[Opening Input section]
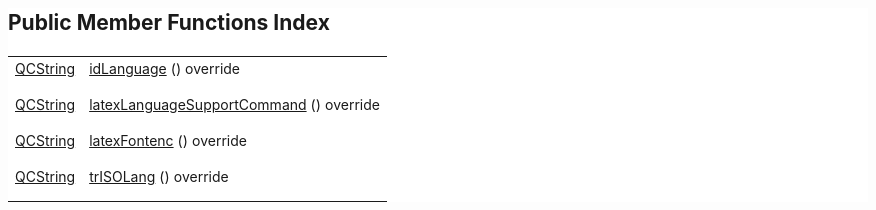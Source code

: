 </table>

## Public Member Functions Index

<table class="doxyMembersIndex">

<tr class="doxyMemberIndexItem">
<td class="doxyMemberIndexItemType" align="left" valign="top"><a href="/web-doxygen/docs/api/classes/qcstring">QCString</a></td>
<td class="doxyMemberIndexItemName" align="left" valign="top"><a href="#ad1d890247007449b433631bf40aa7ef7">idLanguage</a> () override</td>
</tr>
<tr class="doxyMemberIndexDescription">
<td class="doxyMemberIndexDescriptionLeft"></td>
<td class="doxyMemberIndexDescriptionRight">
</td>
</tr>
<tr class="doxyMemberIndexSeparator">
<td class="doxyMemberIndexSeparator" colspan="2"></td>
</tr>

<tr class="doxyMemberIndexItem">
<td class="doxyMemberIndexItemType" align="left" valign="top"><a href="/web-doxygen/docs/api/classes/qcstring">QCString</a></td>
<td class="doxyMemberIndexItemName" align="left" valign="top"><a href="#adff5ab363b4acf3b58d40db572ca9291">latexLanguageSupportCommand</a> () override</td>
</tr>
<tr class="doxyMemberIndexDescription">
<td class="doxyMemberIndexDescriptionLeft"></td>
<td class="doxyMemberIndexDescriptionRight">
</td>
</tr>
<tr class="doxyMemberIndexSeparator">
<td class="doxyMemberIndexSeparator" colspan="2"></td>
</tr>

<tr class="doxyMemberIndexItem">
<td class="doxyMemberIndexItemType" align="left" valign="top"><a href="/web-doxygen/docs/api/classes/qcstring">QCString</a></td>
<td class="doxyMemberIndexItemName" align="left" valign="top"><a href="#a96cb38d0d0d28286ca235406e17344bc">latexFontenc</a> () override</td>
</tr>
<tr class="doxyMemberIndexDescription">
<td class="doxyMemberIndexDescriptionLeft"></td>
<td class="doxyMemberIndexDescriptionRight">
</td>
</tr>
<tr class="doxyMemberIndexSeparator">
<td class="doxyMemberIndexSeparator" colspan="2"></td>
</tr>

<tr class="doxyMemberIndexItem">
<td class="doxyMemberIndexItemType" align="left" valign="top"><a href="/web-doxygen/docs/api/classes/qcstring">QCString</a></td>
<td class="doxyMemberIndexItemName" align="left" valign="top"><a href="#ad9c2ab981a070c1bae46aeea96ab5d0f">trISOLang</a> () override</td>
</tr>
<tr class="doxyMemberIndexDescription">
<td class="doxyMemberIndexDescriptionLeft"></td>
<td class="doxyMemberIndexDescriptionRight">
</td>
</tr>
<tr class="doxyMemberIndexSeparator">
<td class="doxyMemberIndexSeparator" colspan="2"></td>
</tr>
[Closing Input section]
[Opening Input section]
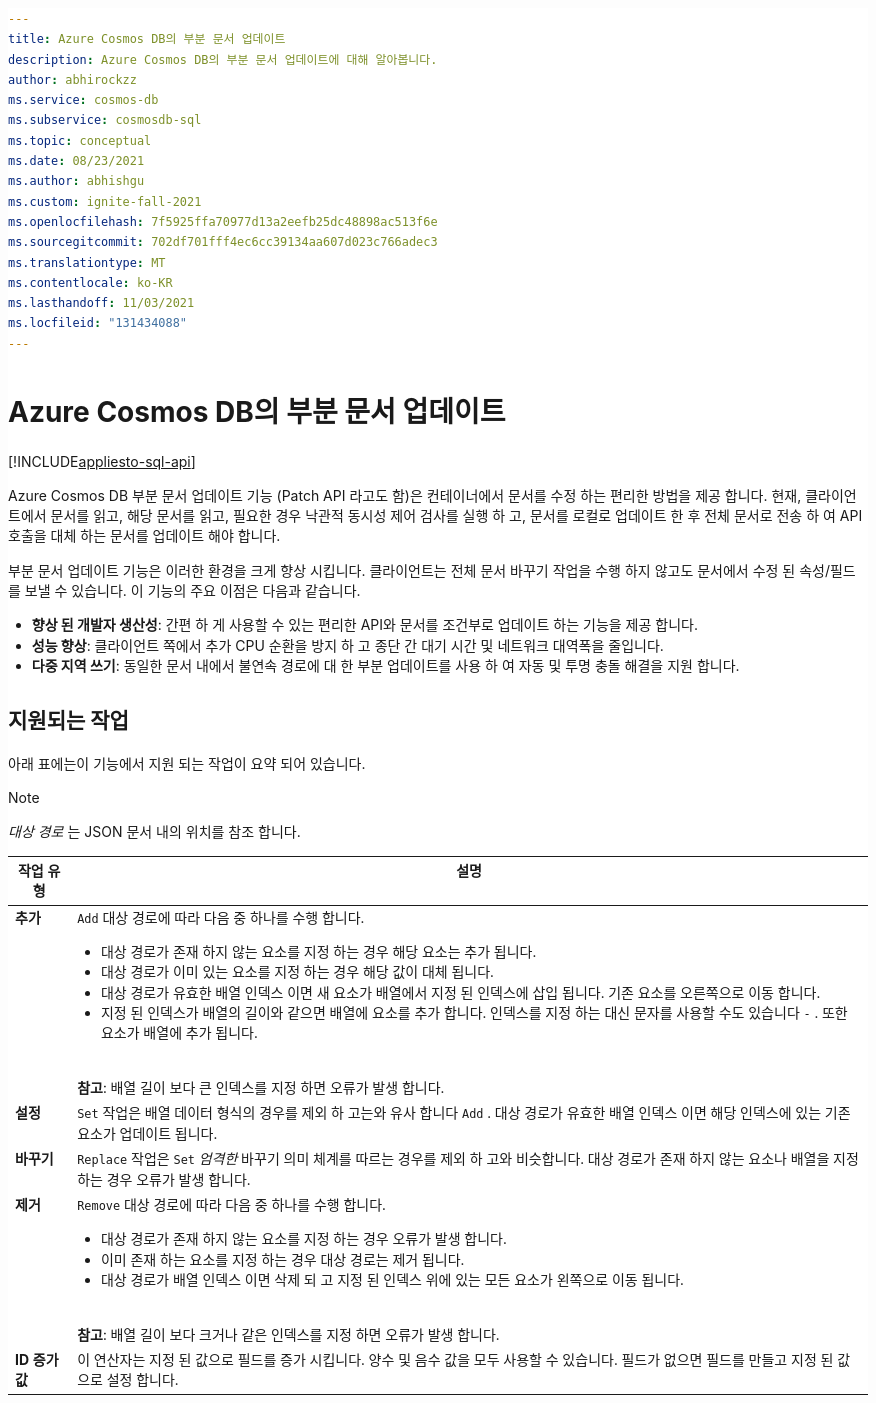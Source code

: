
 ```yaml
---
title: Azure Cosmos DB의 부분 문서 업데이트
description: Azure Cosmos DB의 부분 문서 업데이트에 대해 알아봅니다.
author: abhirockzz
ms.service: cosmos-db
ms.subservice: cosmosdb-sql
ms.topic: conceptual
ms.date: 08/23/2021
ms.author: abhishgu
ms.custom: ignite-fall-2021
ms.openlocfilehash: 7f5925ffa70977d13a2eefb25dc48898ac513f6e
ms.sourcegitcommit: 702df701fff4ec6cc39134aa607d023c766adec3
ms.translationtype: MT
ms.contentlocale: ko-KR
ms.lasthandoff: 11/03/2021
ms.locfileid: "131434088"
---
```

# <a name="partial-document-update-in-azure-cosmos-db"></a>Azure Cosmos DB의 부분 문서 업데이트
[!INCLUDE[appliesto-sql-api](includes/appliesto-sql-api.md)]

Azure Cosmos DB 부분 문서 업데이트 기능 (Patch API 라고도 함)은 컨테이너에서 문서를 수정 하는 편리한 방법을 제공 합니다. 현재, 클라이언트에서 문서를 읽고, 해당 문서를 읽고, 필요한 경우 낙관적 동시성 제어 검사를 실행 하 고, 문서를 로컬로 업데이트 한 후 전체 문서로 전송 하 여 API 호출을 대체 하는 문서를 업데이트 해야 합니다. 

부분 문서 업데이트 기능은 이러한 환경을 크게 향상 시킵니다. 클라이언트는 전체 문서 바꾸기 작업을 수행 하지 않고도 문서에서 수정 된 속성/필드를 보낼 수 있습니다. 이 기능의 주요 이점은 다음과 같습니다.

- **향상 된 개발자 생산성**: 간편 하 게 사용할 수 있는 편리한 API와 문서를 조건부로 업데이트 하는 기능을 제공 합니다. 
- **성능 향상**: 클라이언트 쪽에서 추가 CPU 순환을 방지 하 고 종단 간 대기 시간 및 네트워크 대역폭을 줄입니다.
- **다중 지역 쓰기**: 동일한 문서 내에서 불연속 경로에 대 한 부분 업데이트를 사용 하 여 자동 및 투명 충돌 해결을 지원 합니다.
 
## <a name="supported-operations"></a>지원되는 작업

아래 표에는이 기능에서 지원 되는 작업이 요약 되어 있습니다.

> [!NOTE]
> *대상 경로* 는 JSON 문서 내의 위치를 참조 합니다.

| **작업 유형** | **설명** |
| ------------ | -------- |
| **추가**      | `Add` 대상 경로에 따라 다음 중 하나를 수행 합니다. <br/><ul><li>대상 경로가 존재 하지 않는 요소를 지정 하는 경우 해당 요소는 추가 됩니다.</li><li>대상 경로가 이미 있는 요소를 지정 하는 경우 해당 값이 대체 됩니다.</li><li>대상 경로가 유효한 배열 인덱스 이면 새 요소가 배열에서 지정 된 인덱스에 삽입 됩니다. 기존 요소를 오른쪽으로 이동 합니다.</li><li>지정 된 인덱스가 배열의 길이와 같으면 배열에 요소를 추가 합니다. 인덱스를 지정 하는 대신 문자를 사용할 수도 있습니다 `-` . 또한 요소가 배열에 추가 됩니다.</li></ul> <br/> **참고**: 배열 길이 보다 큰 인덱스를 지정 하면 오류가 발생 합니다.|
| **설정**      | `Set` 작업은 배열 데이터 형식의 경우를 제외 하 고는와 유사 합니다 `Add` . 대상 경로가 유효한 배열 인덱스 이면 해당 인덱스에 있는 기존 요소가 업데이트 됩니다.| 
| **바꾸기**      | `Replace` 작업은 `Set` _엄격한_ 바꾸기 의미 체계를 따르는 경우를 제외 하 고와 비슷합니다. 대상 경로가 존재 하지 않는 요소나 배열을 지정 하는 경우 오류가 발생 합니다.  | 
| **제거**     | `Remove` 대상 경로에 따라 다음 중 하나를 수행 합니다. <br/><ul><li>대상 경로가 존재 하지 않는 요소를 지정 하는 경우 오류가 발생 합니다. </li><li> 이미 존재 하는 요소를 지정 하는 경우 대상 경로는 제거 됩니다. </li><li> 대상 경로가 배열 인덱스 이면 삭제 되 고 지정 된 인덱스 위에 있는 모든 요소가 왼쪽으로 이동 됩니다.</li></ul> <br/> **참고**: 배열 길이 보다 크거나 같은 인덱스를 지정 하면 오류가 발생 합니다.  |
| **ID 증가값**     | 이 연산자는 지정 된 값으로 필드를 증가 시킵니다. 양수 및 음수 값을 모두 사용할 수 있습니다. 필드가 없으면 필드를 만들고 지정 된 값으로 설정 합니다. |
[Closing Input section]
What is expected ▸
Please count how many lines in the preceding records hold the word "doxyMemberIndexItemName", then give only that number.

Exercise response ▸
4